Accordingly, the present disclosure provides an adaptive method to upload or download images or other files from/to a user terminal such as a mobile device, based on server side workload, network connection bandwidth and file size. In embodiments, applying user permissions and/or a user upload/download quota is also desirable.

According to one aspect disclosed herein there is provided a server, comprising: a network interface for forming a connection between the server and a user terminal over one or more networks, in order to perform a data transfer to upload a data file from the user terminal to the server or download a data file from the server to the user terminal; memory comprising one or more memory units, said memory storing code for enabling transfer of a data file between the user terminal and said server via said connection; processing apparatus comprising one or more processing units, said processing apparatus being arranged to run said code; wherein the code is configured so as when run on the processing apparatus to perform operations of: evaluating a size of the data file to be uploaded or downloaded; determining a measure of a current workload of the server; estimating a bandwidth of at least part of said connection; deriving a time-out window during which said transfer of the data file is allowed to be performed, wherein the deriving of the time out window is performed based on all of said data file size, server workload and bandwidth; enabling said data transfer during the time-out window, but timing out the data transfer when said time-out window expires.

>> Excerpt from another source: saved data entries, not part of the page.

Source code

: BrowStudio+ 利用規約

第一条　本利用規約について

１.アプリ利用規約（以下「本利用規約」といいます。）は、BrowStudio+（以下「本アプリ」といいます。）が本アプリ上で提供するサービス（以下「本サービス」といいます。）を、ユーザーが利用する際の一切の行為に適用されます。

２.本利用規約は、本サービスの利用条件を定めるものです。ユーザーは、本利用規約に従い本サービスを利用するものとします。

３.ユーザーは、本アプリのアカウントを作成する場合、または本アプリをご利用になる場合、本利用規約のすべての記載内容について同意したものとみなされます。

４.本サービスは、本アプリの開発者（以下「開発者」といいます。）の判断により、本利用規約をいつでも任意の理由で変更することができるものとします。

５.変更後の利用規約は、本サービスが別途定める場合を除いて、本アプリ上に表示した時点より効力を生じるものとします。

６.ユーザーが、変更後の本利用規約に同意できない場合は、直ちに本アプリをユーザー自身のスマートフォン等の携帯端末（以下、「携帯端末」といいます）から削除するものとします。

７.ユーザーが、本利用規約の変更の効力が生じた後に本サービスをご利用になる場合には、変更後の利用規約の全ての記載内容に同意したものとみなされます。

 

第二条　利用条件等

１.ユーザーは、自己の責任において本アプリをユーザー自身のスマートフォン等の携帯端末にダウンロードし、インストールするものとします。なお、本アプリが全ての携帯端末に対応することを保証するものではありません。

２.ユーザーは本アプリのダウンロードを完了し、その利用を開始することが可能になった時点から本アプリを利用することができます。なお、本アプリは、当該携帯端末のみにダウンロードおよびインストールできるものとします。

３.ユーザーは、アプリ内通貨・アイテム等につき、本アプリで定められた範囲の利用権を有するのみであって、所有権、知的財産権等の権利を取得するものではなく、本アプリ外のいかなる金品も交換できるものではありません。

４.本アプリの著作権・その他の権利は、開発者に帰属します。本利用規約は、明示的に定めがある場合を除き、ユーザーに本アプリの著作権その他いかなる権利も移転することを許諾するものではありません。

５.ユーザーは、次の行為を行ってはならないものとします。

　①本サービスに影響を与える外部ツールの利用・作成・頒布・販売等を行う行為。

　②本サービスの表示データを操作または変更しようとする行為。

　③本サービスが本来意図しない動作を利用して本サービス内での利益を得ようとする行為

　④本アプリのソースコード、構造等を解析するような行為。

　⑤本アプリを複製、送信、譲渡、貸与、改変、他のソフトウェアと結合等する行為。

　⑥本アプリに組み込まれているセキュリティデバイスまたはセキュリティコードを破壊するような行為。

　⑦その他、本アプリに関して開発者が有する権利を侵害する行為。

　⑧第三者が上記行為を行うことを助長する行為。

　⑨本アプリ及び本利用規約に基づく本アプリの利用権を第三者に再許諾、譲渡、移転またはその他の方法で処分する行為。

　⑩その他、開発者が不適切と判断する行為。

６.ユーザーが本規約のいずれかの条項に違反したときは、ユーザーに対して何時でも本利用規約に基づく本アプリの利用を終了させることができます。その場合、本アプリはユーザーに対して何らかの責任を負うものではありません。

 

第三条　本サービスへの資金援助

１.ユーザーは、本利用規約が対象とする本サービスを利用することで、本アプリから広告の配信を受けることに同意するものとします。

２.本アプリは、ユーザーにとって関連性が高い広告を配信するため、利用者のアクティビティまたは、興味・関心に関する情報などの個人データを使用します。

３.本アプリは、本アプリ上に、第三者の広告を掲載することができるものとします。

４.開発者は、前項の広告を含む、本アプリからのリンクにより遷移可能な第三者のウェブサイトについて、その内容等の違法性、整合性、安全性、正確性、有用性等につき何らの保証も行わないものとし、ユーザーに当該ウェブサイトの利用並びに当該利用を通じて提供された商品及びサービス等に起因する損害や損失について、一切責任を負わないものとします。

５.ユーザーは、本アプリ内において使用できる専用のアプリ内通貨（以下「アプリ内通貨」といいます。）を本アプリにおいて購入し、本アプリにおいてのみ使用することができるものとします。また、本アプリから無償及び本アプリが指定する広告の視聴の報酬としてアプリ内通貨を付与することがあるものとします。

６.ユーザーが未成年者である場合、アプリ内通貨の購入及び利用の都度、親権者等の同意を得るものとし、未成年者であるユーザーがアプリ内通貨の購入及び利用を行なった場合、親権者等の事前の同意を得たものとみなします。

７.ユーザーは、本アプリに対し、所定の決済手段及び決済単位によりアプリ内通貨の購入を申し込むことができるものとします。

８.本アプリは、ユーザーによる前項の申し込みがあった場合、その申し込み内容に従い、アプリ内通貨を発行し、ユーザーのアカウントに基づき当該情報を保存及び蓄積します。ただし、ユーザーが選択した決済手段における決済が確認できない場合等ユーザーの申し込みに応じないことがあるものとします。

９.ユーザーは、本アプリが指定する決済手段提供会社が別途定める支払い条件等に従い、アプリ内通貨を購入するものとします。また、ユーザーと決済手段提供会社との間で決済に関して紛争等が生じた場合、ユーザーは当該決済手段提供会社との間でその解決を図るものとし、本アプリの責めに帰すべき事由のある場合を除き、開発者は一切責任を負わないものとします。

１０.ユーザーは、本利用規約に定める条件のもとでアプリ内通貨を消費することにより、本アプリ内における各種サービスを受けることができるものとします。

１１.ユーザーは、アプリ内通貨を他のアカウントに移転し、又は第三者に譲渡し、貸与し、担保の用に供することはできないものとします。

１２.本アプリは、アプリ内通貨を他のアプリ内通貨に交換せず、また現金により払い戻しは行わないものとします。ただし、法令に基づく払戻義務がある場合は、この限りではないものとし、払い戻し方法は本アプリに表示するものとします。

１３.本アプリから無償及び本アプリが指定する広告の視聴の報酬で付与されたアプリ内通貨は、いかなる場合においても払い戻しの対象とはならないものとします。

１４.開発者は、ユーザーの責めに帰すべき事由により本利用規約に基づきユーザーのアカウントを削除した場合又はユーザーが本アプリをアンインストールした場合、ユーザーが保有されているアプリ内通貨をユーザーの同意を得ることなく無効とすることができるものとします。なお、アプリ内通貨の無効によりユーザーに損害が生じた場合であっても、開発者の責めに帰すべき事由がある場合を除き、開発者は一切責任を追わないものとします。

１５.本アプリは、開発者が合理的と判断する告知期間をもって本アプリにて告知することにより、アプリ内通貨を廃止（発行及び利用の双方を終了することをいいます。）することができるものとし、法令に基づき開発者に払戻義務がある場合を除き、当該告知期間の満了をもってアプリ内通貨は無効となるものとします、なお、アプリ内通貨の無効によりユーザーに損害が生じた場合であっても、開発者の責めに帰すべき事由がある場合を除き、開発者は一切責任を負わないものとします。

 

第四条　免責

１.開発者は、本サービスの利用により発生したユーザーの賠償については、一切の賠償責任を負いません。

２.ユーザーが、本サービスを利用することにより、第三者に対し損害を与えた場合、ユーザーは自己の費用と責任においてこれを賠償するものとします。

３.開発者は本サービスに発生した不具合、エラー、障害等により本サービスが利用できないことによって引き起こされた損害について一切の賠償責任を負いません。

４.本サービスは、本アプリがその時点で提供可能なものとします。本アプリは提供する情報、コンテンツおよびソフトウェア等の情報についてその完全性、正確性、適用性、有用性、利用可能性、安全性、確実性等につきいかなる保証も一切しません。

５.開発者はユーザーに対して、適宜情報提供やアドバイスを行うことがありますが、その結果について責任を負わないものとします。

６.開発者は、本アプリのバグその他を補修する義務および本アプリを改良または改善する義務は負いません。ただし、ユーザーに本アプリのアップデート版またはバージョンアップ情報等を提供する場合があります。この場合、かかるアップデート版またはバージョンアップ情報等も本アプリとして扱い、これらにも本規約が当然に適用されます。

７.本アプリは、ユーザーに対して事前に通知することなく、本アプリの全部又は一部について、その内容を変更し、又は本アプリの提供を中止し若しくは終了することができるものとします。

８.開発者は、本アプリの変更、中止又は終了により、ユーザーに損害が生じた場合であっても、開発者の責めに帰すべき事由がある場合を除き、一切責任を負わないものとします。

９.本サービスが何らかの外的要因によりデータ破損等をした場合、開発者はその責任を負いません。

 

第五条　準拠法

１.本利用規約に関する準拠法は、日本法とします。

In some embodiments, the time out window defines the duration running from a present time. In some other embodiments however, the time out window defines a particular time slot running from a future time, i.e. time out window may define both the start time and the end time.

In some embodiments, wherein the server is configured to perform said estimation of said bandwidth based on at least one of: a type of one of said one or more networks, and/or a historical performance of one of said one or more networks, and/or a historical performance of at least part of said connection. In some embodiments, wherein said one or more networks comprise a plurality of networks including at least an internet to which said network interface connects and a further network via which the user terminal connects to the internet, said connection being via the internet and the further network; and wherein the server is configured to perform said estimation of said bandwidth based on at least one of: a type of the further network, and/or a historical performance of the further network.

For example, the bandwidth estimation may be based on assuming a first predetermined bandwidth estimate if the type of network connecting the user terminal and the internet is of a first type, e.g. a 2G connection, and assuming a second predetermined bandwidth estimation if the network connecting the user terminal to the internet is of a second type, e.g. 3G or Wi-Fi connection. Alternatively, or in combination, the network bandwidth may be determined by monitoring past performance. In embodiments the type and/or performance may be detected by the user terminal and reported to the server by the user terminal.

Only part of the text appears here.